Entries shown

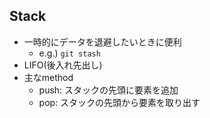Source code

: ## Stack

- 一時的にデータを退避したいときに便利
  - e.g.) `git stash`
- LIFO(後入れ先出し)
- 主なmethod
  - push: スタックの先頭に要素を追加
  - pop: スタックの先頭から要素を取り出す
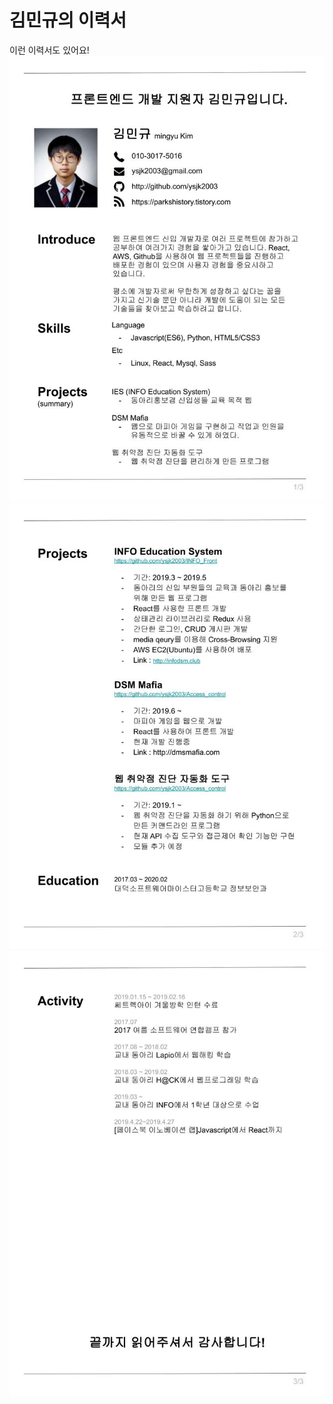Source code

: # 김민규의 이력서
이런 이력서도 있어요!
![김민규 포트폴리오](./mdimage/김민규_포트폴리오.jpg)
![김민규 포트폴리오](./mdimage/김민규_포트폴리오(1).jpg)
![김민규 포트폴리오](./mdimage/김민규_포트폴리오(2).jpg)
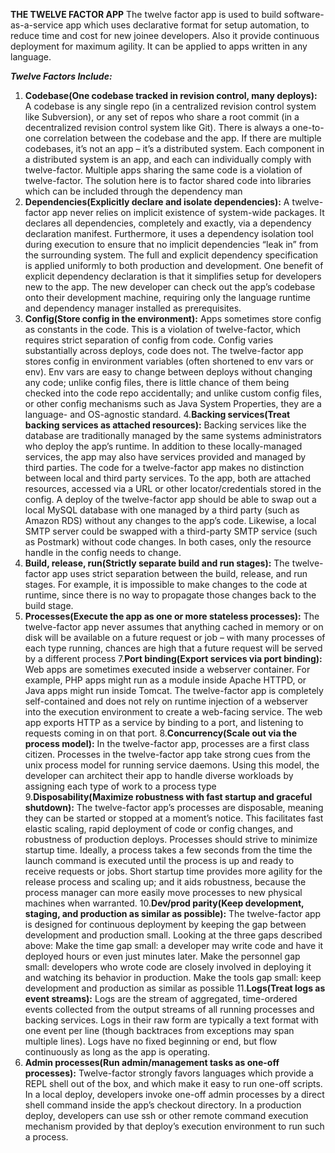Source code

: **THE TWELVE FACTOR APP**
The twelve factor app is used to build software-as-a-service app which uses declarative format for setup automation, to reduce time and cost for new joinee developers. Also it provide continuous deployment for maximum agility.
It can be applied to apps written in any language.

***Twelve Factors Include:***
1. **Codebase(One codebase tracked in revision control, many deploys):**
A codebase is any single repo (in a centralized revision control system like Subversion), or any set of repos who share a root commit (in a decentralized revision control system like Git).
There is always a one-to-one correlation between the codebase and the app.
If there are multiple codebases, it’s not an app – it’s a distributed system. Each component in a distributed system is an app, and each can individually comply with twelve-factor.
Multiple apps sharing the same code is a violation of twelve-factor. The solution here is to factor shared code into libraries which can be included through the dependency man
2. **Dependencies(Explicitly declare and isolate dependencies):**
A twelve-factor app never relies on implicit existence of system-wide packages. It declares all dependencies, completely and exactly, via a dependency declaration manifest. Furthermore, it uses a dependency isolation tool during execution to ensure that no implicit dependencies “leak in” from the surrounding system. The full and explicit dependency specification is applied uniformly to both production and development.
One benefit of explicit dependency declaration is that it simplifies setup for developers new to the app. The new developer can check out the app’s codebase onto their development machine, requiring only the language runtime and dependency manager installed as prerequisites.
3. **Config(Store config in the environment):**
Apps sometimes store config as constants in the code. This is a violation of twelve-factor, which requires strict separation of config from code. Config varies substantially across deploys, code does not.
The twelve-factor app stores config in environment variables (often shortened to env vars or env). Env vars are easy to change between deploys without changing any code; unlike config files, there is little chance of them being checked into the code repo accidentally; and unlike custom config files, or other config mechanisms such as Java System Properties, they are a language- and OS-agnostic standard.
4.**Backing services(Treat backing services as attached resources):**
Backing services like the database are traditionally managed by the same systems administrators who deploy the app’s runtime. In addition to these locally-managed services, the app may also have services provided and managed by third parties.
The code for a twelve-factor app makes no distinction between local and third party services. To the app, both are attached resources, accessed via a URL or other locator/credentials stored in the config. A deploy of the twelve-factor app should be able to swap out a local MySQL database with one managed by a third party (such as Amazon RDS) without any changes to the app’s code. Likewise, a local SMTP server could be swapped with a third-party SMTP service (such as Postmark) without code changes. In both cases, only the resource handle in the config needs to change.
5. **Build, release, run(Strictly separate build and run stages):**
The twelve-factor app uses strict separation between the build, release, and run stages. For example, it is impossible to make changes to the code at runtime, since there is no way to propagate those changes back to the build stage.
6. **Processes(Execute the app as one or more stateless processes):**
The twelve-factor app never assumes that anything cached in memory or on disk will be available on a future request or job – with many processes of each type running, chances are high that a future request will be served by a different process
7.**Port binding(Export services via port binding):**
Web apps are sometimes executed inside a webserver container. For example, PHP apps might run as a module inside Apache HTTPD, or Java apps might run inside Tomcat.
The twelve-factor app is completely self-contained and does not rely on runtime injection of a webserver into the execution environment to create a web-facing service. The web app exports HTTP as a service by binding to a port, and listening to requests coming in on that port.
8.**Concurrency(Scale out via the process model):**
In the twelve-factor app, processes are a first class citizen. Processes in the twelve-factor app take strong cues from the unix process model for running service daemons. Using this model, the developer can architect their app to handle diverse workloads by assigning each type of work to a process type
9.**Disposability(Maximize robustness with fast startup and graceful shutdown):**
The twelve-factor app’s processes are disposable, meaning they can be started or stopped at a moment’s notice. This facilitates fast elastic scaling, rapid deployment of code or config changes, and robustness of production deploys.
Processes should strive to minimize startup time. Ideally, a process takes a few seconds from the time the launch command is executed until the process is up and ready to receive requests or jobs. Short startup time provides more agility for the release process and scaling up; and it aids robustness, because the process manager can more easily move processes to new physical machines when warranted.
10.**Dev/prod parity(Keep development, staging, and production as similar as possible):**
The twelve-factor app is designed for continuous deployment by keeping the gap between development and production small. Looking at the three gaps described above:
Make the time gap small: a developer may write code and have it deployed hours or even just minutes later.
Make the personnel gap small: developers who wrote code are closely involved in deploying it and watching its behavior in production.
Make the tools gap small: keep development and production as similar as possible
11.**Logs(Treat logs as event streams):**
Logs are the stream of aggregated, time-ordered events collected from the output streams of all running processes and backing services. Logs in their raw form are typically a text format with one event per line (though backtraces from exceptions may span multiple lines). Logs have no fixed beginning or end, but flow continuously as long as the app is operating.
12. **Admin processes(Run admin/management tasks as one-off processes):**
Twelve-factor strongly favors languages which provide a REPL shell out of the box, and which make it easy to run one-off scripts. In a local deploy, developers invoke one-off admin processes by a direct shell command inside the app’s checkout directory. In a production deploy, developers can use ssh or other remote command execution mechanism provided by that deploy’s execution environment to run such a process.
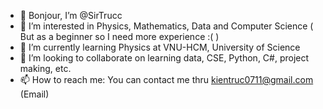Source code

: - 👋 Bonjour, I’m @SirTrucc
- 👀 I’m interested in Physics, Mathematics, Data and Computer Science ( But as a beginner so I need more experience :( )
- 🌱 I’m currently learning Physics at VNU-HCM, University of Science
- 💞️ I’m looking to collaborate on learning data, CSE, Python, C#, project making, etc.
- 📫 How to reach me: You can contact me thru kientruc0711@gmail.com (Email)

<!---
SirTrucc/SirTrucc is a ✨ special ✨ repository because its `README.md` (this file) appears on your GitHub profile.
You can click the Preview link to take a look at your changes.
--->

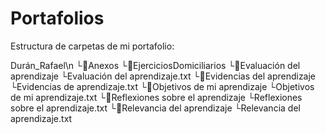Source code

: # Portafolios

Estructura de carpetas de mi portafolio:

Durán_Rafael\n
  └📁Anexos
    └📁EjerciciosDomiciliarios
  └📁Evaluación del aprendizaje
    └Evaluación del aprendizaje.txt
  └📁Evidencias del aprendizaje
      └Evidencias de aprendizaje.txt
  └📁Objetivos de mi aprendizaje
      └Objetivos de mi aprendizaje.txt
  └📁Reflexiones sobre el aprendizaje
      └Reflexiones sobre el aprendizaje.txt
  └📁Relevancia del aprendizaje
      └Relevancia del aprendizaje.txt
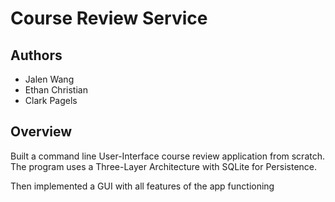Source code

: # Course Review Service

## Authors

* Jalen Wang
* Ethan Christian 
* Clark Pagels
 
## Overview
Built a command line User-Interface course review application from scratch. The program uses a Three-Layer Architecture with SQLite for Persistence. 

Then implemented a GUI with all features of the app functioning
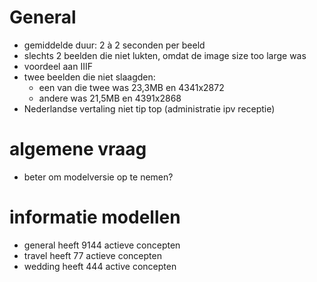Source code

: # General

- gemiddelde duur: 2 à 2 seconden per beeld
- slechts 2 beelden die niet lukten, omdat de image size too large was
- voordeel aan IIIF
- twee beelden die niet slaagden:
  - een van die twee was 23,3MB en 4341x2872
  - andere was 21,5MB en 4391x2868
- Nederlandse vertaling niet tip top (administratie ipv receptie)

# algemene vraag

- beter om modelversie op te nemen?

# informatie modellen

- general heeft 9144 actieve concepten
- travel heeft 77 actieve concepten
- wedding heeft 444 active concepten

About this task
Check the entries above for the word "dependency" and copy every line where it turns up.

Answer
Multiple apps sharing the same code is a violation of twelve-factor. The solution here is to factor shared code into libraries which can be included through the dependency man
A twelve-factor app never relies on implicit existence of system-wide packages. It declares all dependencies, completely and exactly, via a dependency declaration manifest. Furthermore, it uses a dependency isolation tool during execution to ensure that no implicit dependencies “leak in” from the surrounding system. The full and explicit dependency specification is applied uniformly to both production and development.
One benefit of explicit dependency declaration is that it simplifies setup for developers new to the app. The new developer can check out the app’s codebase onto their development machine, requiring only the language runtime and dependency manager installed as prerequisites.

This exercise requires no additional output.